Rosjanka: na lotnisku nie zadawano żadnych pytań
Jak informuje CNN, rosyjskie biura podróży wciąż oferują wycieczki do krajów, które teoretycznie zablokowały możliwość wjazdu turystów z USA. Chodzi m.in. o kraje bałtyckie, Norwegię czy Finlandię. Rosjanie podróżują też na własną rękę. CNN podaje przykład influencera, który w zeszłym roku był m.in. w Austrii, Francji i w Niemczech. Na wyjazdy do krajów, które blokują Rosjanom wjazd, ma konkretny pomysł. Radzi w mediach społecznościowych, aby korzystać z „tranzytu” przez inne kraje, które nie stwarzają problemów.
Inny rosyjski bloger pochwalił się CNN (prosił o niepodawanie nazwiska), iż niedawno odwiedził Norwegię — kraj, który przestał wydawać wizy rosyjskim turystom w maju 2024 r. „Bądźmy szczerzy — uzyskanie pozwolenia na pobyt w UE dla cyfrowych nomadów nie jest teraz takie trudne” — napisał bloger.

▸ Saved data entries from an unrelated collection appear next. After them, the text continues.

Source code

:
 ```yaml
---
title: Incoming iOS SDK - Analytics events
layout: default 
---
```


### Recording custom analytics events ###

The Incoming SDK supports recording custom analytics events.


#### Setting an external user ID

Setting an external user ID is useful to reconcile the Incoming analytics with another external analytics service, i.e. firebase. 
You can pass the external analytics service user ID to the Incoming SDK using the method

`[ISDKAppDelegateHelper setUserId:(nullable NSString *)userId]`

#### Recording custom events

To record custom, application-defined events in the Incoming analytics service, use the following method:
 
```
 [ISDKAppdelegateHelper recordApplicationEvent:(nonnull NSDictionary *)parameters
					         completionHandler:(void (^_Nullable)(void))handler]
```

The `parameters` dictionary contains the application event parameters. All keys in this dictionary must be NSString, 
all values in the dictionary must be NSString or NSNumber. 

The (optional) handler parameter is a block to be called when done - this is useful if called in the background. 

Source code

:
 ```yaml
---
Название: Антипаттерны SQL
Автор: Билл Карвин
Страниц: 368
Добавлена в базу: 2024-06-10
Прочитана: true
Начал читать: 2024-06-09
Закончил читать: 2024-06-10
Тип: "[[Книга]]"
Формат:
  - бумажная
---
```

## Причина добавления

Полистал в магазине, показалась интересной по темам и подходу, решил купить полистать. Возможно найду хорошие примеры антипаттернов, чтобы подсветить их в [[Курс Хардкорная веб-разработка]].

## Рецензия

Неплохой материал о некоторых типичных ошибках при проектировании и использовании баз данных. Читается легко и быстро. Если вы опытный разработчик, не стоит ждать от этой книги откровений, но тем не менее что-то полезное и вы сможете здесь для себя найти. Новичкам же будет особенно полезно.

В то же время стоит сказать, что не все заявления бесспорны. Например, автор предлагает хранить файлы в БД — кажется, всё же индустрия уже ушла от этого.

„W zeszłym roku odwiedziliśmy Rygę, aby zobaczyć jarmarki bożonarodzeniowe” — powiedziała CNN Daria z Sankt Petersburga. Z wizą hiszpańską poleciała najpierw do Stambułu , następnie do Madrytu, a tego samego dnia wsiadła na pokład samolotu do stolicy Łotwy. — Na lotnisku nie zadawano żadnych pytań — powiedziała. — Nie jestem częścią tej wojny, nie popieram Putina. Nie rozumiem, dlaczego miałabym być dyskryminowana i traktowana tak, jakbym była zagrożeniem — podkreśliła Daria w rozmowie z CNN.